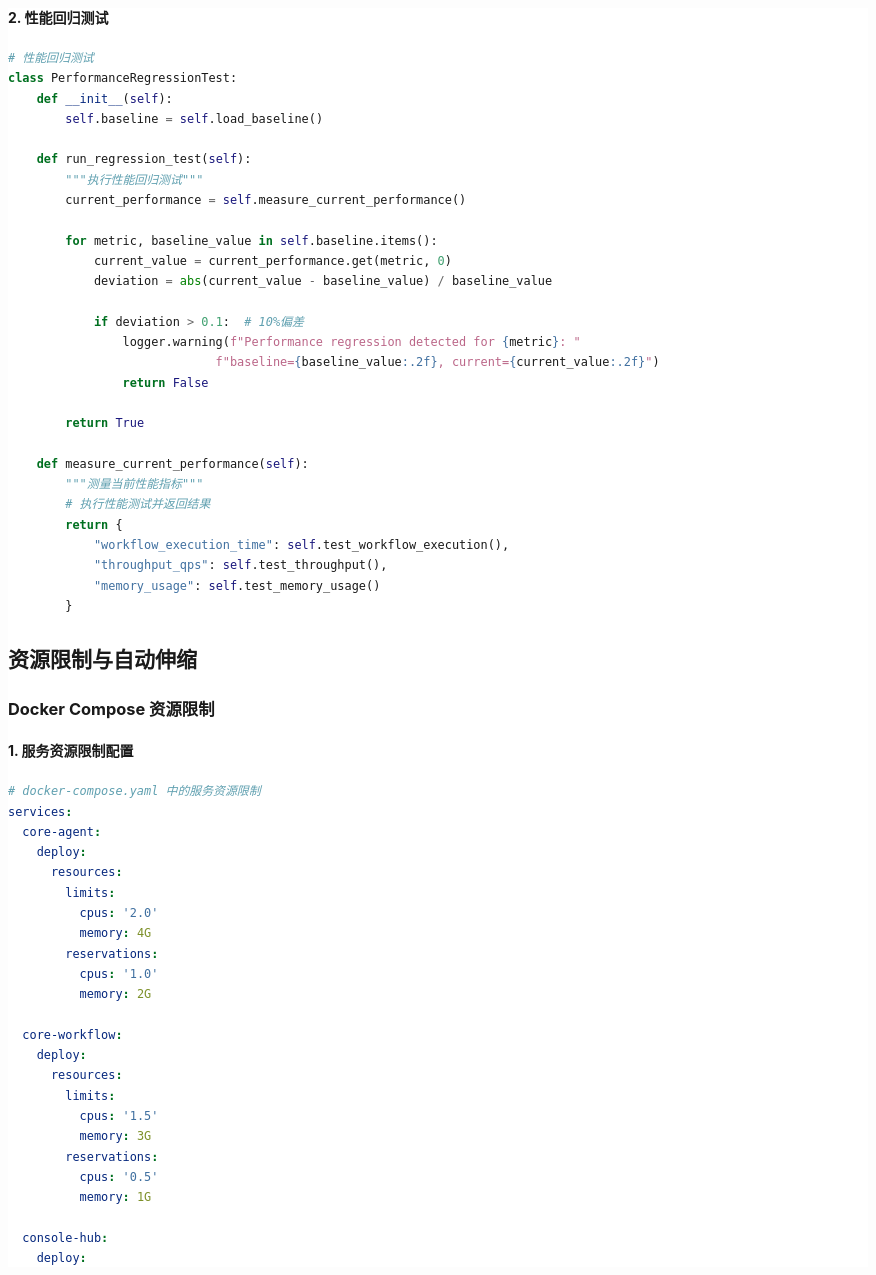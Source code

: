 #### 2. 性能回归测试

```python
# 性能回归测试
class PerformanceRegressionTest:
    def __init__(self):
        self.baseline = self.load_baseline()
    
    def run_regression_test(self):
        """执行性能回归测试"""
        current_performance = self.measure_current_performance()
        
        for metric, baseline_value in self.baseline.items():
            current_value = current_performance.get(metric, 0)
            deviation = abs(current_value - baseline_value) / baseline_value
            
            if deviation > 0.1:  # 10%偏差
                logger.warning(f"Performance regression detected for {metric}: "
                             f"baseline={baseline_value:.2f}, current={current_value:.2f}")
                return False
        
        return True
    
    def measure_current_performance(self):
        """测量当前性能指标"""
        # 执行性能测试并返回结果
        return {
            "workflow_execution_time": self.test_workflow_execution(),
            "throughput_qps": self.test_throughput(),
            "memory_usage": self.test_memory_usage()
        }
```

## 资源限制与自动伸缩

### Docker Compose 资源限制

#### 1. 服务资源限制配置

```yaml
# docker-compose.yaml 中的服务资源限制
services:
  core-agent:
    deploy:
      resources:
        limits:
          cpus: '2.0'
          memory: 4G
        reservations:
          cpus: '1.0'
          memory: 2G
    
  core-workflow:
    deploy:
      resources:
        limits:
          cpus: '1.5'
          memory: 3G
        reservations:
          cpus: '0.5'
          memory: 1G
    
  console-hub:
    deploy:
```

# # # #

§ Work instructions: Copy the records above exactly. Do not carry any picture into the copy.

§ Answer to the problem:
Source code

: #### 2. 性能回归测试

```python
# 性能回归测试
class PerformanceRegressionTest:
    def __init__(self):
        self.baseline = self.load_baseline()
    
    def run_regression_test(self):
        """执行性能回归测试"""
        current_performance = self.measure_current_performance()
        
        for metric, baseline_value in self.baseline.items():
            current_value = current_performance.get(metric, 0)
            deviation = abs(current_value - baseline_value) / baseline_value
            
            if deviation > 0.1:  # 10%偏差
                logger.warning(f"Performance regression detected for {metric}: "
                             f"baseline={baseline_value:.2f}, current={current_value:.2f}")
                return False
        
        return True
    
    def measure_current_performance(self):
        """测量当前性能指标"""
        # 执行性能测试并返回结果
        return {
            "workflow_execution_time": self.test_workflow_execution(),
            "throughput_qps": self.test_throughput(),
            "memory_usage": self.test_memory_usage()
        }
```

## 资源限制与自动伸缩

### Docker Compose 资源限制

#### 1. 服务资源限制配置

```yaml
# docker-compose.yaml 中的服务资源限制
services:
  core-agent:
    deploy:
      resources:
        limits:
          cpus: '2.0'
          memory: 4G
        reservations:
          cpus: '1.0'
          memory: 2G
    
  core-workflow:
    deploy:
      resources:
        limits:
          cpus: '1.5'
          memory: 3G
        reservations:
          cpus: '0.5'
          memory: 1G
    
  console-hub:
    deploy:
```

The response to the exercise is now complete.